WORK TO COMPLETE
Show every line of the data where the word "Imagens" can be found.

Dataset entries
Content starts

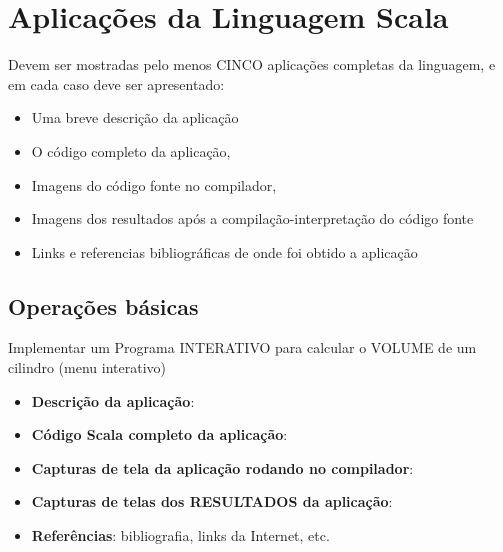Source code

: 


\chapter{ Aplica\c{c}\~{o}es da Linguagem Scala}

Devem ser mostradas pelo menos CINCO aplica\c{c}\~{o}es completas da linguagem, e em cada caso deve ser apresentado:
\begin{itemize}
  \item Uma breve descri\c{c}\~{a}o da aplica\c{c}\~{a}o
  \item O c\'{o}digo completo da aplica\c{c}\~{a}o,
  \item Imagens do c\'{o}digo fonte no compilador,
  \item Imagens dos resultados ap\'{o}s a compila\c{c}\~{a}o-interpreta\c{c}\~{a}o do c\'{o}digo fonte
  \item Links e referencias bibliogr\'{a}ficas de onde foi obtido a aplica\c{c}\~{a}o
\end{itemize}



    \section{Opera\c{c}\~{o}es b\'{a}sicas}
    Implementar um Programa INTERATIVO para calcular o VOLUME de um cilindro (menu interativo)
    \begin{itemize}
      \item \textbf{Descri\c{c}\~{a}o da aplica\c{c}\~{a}o}:
      \item \textbf{C\'{o}digo Scala completo da aplica\c{c}\~{a}o}:
      \item \textbf{Capturas de tela da aplica\c{c}\~{a}o rodando no compilador}:
      \item \textbf{Capturas de telas dos RESULTADOS da aplica\c{c}\~{a}o}:
      \item \textbf{Refer\^{e}ncias}: bibliografia, links da Internet, etc.
    \end{itemize}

Content ends

SOLUTION BELOW
  \item Imagens do c\'{o}digo fonte no compilador,
  \item Imagens dos resultados ap\'{o}s a compila\c{c}\~{a}o-interpreta\c{c}\~{a}o do c\'{o}digo fonte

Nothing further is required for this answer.